Work instruction → The entries below contain a line with "serve como um" and a line with "cidade de Altamira, dobrou". Retype exactly everything from the first down to the second, both included, and nothing else.

Supplied material →

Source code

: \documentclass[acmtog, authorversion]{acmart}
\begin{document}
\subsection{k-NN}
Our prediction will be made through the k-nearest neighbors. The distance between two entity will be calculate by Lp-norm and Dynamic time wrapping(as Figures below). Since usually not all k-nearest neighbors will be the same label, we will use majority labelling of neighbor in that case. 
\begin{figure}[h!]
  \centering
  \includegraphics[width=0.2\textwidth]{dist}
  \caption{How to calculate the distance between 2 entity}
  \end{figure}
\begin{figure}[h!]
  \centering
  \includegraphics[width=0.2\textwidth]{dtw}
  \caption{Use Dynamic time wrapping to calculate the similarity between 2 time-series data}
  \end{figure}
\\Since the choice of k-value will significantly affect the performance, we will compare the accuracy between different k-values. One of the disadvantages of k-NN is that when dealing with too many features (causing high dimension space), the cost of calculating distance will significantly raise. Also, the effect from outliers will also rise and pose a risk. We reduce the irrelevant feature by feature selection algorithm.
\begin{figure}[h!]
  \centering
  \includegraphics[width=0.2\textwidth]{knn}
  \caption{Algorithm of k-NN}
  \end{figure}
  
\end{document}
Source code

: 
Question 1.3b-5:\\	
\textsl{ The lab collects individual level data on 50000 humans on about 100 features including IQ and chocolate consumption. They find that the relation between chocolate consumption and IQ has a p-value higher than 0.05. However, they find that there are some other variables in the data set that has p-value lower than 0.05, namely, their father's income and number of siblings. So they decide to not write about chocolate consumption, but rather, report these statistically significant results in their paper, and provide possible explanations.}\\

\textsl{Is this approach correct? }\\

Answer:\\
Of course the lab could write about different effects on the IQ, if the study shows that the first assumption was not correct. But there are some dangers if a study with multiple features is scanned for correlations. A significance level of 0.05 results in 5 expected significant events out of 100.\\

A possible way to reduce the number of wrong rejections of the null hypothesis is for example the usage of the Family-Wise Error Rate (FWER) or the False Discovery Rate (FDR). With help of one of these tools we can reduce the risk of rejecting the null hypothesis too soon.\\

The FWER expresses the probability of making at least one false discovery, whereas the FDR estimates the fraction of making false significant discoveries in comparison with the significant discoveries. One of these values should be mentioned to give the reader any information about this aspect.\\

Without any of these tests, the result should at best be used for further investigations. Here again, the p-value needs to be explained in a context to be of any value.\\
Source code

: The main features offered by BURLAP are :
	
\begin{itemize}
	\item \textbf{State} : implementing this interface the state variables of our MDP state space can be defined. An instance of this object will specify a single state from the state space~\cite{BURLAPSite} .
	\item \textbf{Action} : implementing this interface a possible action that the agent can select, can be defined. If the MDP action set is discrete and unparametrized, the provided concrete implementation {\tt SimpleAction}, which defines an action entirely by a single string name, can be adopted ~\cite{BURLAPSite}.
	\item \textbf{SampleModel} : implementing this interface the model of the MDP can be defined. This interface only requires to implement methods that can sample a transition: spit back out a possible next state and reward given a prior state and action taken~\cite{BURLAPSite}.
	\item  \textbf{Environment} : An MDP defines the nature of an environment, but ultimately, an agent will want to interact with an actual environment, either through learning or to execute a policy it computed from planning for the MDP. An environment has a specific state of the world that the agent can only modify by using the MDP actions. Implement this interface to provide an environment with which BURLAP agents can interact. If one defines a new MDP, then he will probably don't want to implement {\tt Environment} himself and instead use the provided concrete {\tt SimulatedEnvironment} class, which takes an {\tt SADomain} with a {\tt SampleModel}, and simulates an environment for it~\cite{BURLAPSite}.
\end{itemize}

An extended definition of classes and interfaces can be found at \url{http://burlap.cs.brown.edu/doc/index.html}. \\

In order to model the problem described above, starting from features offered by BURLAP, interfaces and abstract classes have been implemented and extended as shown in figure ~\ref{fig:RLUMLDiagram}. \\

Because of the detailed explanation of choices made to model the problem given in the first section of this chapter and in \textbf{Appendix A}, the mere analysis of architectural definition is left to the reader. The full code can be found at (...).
==
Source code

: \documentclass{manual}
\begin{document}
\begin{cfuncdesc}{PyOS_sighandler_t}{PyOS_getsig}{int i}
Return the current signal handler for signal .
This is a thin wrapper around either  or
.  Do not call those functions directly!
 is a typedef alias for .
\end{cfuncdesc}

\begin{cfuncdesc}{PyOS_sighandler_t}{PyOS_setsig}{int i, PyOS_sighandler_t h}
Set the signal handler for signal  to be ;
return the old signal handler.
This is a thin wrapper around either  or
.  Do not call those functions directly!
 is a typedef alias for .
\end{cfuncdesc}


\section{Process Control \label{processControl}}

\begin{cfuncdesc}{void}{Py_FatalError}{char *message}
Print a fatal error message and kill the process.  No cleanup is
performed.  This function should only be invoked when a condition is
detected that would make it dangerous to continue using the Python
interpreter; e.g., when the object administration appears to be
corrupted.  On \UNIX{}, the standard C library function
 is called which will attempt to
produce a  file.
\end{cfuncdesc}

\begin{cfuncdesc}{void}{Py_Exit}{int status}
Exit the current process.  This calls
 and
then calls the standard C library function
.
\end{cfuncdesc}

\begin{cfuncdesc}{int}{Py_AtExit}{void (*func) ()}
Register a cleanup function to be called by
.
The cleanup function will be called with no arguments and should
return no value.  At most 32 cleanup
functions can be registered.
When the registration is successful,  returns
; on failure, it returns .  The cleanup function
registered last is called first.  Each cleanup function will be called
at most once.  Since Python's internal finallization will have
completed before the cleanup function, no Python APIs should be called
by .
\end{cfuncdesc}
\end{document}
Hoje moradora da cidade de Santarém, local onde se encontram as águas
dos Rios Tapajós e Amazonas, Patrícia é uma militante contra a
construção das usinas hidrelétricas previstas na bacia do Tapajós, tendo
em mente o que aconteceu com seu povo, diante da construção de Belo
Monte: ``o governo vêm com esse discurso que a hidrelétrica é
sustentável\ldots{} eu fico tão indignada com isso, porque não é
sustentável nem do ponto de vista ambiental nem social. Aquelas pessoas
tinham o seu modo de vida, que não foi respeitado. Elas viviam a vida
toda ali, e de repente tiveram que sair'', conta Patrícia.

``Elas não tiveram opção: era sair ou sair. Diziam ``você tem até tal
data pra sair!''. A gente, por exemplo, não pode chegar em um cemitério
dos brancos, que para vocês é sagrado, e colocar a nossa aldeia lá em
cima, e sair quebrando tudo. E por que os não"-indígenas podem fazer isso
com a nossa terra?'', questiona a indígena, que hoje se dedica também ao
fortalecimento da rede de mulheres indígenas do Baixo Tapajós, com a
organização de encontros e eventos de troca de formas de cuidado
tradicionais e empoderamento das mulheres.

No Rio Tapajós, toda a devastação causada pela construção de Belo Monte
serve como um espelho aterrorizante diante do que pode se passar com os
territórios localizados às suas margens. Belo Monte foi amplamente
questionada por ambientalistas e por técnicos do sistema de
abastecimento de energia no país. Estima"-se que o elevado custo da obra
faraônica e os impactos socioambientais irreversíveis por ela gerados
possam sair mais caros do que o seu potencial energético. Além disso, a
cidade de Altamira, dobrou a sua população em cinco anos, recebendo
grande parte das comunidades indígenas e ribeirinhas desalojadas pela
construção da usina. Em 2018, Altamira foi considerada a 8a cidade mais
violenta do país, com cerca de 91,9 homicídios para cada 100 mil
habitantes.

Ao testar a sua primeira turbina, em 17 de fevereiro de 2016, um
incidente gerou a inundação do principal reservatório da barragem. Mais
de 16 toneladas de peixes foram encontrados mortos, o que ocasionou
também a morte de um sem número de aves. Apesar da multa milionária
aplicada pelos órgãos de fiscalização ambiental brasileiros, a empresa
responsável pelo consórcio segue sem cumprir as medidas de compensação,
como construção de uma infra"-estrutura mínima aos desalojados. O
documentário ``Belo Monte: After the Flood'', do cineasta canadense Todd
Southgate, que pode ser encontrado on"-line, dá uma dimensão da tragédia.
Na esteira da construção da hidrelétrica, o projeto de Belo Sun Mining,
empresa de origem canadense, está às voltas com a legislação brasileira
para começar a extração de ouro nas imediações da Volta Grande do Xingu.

Exercise result →
serve como um espelho aterrorizante diante do que pode se passar com os
territórios localizados às suas margens. Belo Monte foi amplamente
questionada por ambientalistas e por técnicos do sistema de
abastecimento de energia no país. Estima"-se que o elevado custo da obra
faraônica e os impactos socioambientais irreversíveis por ela gerados
possam sair mais caros do que o seu potencial energético. Além disso, a
cidade de Altamira, dobrou a sua população em cinco anos, recebendo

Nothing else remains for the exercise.